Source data
┄┄┄┄┄┄┄┄┄┄

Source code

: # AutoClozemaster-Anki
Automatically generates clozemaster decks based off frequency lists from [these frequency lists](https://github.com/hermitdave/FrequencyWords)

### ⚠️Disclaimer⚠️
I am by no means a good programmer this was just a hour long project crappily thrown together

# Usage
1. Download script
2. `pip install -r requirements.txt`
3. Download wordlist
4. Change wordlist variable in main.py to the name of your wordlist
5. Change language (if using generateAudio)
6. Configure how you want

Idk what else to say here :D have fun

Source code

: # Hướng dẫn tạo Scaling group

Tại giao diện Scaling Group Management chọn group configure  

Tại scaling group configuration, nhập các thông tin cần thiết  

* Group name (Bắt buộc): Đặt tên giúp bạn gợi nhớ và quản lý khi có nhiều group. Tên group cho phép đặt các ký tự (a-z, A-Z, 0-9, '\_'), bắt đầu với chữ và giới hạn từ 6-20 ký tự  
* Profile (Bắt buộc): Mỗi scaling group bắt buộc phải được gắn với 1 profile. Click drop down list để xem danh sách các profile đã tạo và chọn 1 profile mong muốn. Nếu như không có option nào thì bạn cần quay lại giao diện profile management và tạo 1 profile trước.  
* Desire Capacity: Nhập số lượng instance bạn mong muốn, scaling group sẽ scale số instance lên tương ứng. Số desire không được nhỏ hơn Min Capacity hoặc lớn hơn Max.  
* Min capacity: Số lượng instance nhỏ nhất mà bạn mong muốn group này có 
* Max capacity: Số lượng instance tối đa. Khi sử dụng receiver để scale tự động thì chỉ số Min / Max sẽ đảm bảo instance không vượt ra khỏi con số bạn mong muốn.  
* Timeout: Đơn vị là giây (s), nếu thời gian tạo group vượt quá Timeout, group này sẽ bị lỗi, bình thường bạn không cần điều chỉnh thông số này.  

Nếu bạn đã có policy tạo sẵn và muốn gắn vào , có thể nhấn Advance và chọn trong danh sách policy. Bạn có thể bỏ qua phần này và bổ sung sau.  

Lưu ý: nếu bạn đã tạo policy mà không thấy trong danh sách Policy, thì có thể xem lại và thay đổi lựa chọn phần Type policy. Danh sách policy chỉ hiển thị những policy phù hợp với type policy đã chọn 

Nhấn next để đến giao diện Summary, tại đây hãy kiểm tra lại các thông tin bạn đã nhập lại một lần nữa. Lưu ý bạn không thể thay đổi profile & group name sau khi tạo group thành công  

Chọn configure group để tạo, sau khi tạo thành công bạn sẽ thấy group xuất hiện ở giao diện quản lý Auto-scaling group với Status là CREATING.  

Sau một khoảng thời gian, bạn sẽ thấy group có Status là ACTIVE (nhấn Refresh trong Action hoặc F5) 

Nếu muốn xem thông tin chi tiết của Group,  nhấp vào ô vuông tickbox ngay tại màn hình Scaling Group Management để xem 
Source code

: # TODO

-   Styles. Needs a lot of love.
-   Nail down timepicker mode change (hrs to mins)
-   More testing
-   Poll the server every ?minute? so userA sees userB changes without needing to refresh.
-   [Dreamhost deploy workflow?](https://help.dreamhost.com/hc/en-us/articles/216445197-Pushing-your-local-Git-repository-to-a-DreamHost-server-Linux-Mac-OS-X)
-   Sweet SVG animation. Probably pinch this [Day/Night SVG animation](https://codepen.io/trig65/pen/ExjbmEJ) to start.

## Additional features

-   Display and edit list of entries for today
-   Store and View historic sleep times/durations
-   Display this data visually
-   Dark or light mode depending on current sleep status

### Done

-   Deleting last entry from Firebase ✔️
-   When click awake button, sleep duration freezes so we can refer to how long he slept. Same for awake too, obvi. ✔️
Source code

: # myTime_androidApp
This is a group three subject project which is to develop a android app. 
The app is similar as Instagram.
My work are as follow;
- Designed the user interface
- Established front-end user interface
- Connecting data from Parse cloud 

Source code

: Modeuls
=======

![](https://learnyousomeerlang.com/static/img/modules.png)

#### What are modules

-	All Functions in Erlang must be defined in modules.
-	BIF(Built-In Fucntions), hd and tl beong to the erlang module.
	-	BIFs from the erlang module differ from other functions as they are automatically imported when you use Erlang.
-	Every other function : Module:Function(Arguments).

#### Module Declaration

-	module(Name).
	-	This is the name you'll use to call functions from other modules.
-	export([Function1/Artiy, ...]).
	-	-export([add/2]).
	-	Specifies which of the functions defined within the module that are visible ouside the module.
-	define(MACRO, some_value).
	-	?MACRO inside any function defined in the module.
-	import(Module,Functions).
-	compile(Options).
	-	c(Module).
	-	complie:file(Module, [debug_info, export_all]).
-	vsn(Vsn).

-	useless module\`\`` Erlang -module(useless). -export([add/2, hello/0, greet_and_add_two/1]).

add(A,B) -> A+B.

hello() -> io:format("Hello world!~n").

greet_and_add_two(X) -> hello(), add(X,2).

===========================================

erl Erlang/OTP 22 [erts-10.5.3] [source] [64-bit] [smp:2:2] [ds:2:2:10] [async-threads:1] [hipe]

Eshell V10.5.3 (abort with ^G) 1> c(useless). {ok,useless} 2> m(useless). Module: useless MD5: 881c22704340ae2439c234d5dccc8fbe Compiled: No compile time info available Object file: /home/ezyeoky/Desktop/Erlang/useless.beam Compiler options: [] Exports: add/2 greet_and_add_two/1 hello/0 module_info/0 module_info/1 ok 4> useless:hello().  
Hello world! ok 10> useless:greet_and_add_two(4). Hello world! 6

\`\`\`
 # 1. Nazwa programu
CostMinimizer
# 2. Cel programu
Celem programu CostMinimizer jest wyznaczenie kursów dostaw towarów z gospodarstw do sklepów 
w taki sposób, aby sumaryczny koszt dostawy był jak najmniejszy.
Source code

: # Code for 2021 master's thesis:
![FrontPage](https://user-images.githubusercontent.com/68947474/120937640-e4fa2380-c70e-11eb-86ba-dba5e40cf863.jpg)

┄┄┄┄┄┄┄┄┄┄

■ **Prompt**: Copy out only the lines above from the one with "Tại giao diện" to the one with "từ 6-20 ký tự", inclusive, exactly as they stand.

■ **Response area**:
Tại giao diện Scaling Group Management chọn group configure  

Tại scaling group configuration, nhập các thông tin cần thiết  

* Group name (Bắt buộc): Đặt tên giúp bạn gợi nhớ và quản lý khi có nhiều group. Tên group cho phép đặt các ký tự (a-z, A-Z, 0-9, '\_'), bắt đầu với chữ và giới hạn từ 6-20 ký tự  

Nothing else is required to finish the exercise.